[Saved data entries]
——

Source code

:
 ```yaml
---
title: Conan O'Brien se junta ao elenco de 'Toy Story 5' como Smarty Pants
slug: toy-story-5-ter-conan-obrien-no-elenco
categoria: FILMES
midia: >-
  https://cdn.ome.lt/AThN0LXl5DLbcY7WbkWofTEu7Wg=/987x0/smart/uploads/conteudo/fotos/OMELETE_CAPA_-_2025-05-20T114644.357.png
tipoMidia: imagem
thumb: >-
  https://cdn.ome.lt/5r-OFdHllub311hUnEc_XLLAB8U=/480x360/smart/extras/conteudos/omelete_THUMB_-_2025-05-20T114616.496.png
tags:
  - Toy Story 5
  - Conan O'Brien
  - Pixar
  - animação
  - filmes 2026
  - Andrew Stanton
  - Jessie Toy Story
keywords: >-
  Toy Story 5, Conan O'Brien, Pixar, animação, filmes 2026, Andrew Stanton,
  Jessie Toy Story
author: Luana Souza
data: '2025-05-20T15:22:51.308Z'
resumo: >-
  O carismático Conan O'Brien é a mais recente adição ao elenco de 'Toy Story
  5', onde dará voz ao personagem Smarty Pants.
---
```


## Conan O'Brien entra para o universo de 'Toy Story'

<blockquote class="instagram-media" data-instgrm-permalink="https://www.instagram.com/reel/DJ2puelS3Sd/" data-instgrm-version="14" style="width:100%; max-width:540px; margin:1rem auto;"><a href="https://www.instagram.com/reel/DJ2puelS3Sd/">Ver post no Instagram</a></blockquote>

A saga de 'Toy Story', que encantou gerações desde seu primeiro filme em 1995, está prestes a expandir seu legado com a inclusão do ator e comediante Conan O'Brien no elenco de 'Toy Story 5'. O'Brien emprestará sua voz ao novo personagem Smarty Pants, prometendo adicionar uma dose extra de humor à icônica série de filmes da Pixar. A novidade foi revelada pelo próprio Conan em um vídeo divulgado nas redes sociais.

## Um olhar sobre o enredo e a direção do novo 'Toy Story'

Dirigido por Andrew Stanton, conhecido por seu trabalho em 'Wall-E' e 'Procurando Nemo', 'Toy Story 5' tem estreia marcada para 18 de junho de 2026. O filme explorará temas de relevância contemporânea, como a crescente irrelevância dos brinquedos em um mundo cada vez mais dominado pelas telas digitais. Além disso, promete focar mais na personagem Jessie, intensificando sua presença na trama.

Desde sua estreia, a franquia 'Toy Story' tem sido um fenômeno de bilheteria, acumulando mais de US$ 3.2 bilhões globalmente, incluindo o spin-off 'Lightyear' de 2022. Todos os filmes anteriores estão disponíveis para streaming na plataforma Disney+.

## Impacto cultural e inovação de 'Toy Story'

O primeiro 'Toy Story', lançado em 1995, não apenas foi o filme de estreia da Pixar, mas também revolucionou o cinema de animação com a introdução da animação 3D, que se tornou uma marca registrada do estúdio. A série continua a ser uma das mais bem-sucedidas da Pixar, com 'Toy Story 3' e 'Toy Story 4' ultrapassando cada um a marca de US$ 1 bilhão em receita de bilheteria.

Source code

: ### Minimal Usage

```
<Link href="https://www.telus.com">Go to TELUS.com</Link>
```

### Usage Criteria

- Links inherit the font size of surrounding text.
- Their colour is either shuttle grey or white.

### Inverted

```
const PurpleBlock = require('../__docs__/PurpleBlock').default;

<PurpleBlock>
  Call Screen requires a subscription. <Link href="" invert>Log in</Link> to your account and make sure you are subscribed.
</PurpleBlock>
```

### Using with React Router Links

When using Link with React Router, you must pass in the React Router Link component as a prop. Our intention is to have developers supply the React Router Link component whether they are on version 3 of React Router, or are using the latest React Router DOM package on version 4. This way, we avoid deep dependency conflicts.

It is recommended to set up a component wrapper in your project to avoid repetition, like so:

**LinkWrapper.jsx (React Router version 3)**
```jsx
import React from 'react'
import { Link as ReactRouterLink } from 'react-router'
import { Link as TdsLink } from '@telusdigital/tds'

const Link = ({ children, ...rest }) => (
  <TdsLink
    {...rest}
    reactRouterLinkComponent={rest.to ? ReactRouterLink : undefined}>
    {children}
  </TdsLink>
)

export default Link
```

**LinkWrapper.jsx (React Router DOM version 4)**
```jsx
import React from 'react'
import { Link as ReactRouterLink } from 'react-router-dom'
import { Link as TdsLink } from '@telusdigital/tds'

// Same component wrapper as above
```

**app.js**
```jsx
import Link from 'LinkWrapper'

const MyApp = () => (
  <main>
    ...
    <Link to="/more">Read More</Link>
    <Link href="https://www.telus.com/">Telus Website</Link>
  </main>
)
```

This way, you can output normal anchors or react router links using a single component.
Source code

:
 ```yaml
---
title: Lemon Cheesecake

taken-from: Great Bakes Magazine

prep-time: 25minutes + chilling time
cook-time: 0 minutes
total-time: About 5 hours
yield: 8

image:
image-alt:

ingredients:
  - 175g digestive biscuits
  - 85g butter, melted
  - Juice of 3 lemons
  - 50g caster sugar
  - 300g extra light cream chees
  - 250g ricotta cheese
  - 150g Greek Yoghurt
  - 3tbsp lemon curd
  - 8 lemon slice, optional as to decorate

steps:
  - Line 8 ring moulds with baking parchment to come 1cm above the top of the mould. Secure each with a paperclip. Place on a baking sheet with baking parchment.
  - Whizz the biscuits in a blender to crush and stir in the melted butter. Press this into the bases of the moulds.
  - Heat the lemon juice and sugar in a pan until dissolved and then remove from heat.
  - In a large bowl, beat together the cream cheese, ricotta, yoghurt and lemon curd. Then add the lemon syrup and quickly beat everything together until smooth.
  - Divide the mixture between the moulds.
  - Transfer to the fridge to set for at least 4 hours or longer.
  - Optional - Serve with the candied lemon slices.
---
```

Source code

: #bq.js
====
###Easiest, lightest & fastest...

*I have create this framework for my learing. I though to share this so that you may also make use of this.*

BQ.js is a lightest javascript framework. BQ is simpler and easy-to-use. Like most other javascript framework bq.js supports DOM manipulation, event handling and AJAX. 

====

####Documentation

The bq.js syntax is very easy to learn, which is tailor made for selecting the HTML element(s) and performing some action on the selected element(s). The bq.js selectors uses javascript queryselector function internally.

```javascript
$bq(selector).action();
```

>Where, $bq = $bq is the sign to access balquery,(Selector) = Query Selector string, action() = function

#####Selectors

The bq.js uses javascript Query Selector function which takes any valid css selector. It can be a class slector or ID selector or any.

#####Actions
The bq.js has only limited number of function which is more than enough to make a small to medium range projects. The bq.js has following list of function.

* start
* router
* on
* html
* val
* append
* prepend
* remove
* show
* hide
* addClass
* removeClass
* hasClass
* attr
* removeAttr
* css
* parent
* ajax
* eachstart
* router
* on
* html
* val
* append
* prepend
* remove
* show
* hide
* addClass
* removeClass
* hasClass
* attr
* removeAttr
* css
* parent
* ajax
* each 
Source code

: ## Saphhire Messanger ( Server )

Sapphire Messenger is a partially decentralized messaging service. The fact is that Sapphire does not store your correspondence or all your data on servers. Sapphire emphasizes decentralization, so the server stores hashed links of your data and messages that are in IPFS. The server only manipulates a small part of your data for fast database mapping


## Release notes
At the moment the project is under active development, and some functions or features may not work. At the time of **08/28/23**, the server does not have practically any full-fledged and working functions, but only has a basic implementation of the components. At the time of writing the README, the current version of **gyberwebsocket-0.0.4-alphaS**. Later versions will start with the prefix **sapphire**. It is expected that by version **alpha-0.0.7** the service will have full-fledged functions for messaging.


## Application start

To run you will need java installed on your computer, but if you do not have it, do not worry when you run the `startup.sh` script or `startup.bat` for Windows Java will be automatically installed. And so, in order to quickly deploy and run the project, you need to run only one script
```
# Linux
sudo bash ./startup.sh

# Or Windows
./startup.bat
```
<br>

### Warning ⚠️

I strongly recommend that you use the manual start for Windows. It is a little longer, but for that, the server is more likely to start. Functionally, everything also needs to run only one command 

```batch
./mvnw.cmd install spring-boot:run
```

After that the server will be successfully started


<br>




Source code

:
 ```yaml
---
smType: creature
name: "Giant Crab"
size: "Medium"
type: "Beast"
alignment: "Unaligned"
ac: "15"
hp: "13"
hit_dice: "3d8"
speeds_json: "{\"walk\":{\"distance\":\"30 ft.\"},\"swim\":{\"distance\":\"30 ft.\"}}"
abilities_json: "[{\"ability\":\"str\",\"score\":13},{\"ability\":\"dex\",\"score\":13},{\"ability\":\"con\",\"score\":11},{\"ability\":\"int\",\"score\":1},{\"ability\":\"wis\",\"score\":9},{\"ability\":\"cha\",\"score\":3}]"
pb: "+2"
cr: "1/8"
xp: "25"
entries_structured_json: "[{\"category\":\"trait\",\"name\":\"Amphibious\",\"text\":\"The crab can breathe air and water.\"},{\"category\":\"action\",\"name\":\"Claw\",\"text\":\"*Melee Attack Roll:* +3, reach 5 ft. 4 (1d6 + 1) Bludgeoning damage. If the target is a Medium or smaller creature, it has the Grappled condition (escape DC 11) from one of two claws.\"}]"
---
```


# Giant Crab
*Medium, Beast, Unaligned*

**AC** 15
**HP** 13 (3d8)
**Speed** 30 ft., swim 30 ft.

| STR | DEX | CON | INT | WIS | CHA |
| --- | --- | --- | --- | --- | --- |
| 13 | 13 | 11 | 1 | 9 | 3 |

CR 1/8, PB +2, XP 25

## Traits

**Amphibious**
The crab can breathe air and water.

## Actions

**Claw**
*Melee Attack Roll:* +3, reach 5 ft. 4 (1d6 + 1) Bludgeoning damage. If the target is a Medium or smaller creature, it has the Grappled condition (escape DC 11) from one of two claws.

——

Exercise instructions
Above are the records. Copy the lines beginning at the one that has "###Easiest, lightest & fastest..." and ending with the one that has "Messanger ( Server )", unchanged.

Your response
###Easiest, lightest & fastest...

*I have create this framework for my learing. I though to share this so that you may also make use of this.*

BQ.js is a lightest javascript framework. BQ is simpler and easy-to-use. Like most other javascript framework bq.js supports DOM manipulation, event handling and AJAX. 

====

####Documentation

The bq.js syntax is very easy to learn, which is tailor made for selecting the HTML element(s) and performing some action on the selected element(s). The bq.js selectors uses javascript queryselector function internally.

```javascript
$bq(selector).action();
```

>Where, $bq = $bq is the sign to access balquery,(Selector) = Query Selector string, action() = function

#####Selectors

The bq.js uses javascript Query Selector function which takes any valid css selector. It can be a class slector or ID selector or any.

#####Actions
The bq.js has only limited number of function which is more than enough to make a small to medium range projects. The bq.js has following list of function.

* start
* router
* on
* html
* val
* append
* prepend
* remove
* show
* hide
* addClass
* removeClass
* hasClass
* attr
* removeAttr
* css
* parent
* ajax
* eachstart
* router
* on
* html
* val
* append
* prepend
* remove
* show
* hide
* addClass
* removeClass
* hasClass
* attr
* removeAttr
* css
* parent
* ajax
* each 
Source code

: ## Saphhire Messanger ( Server )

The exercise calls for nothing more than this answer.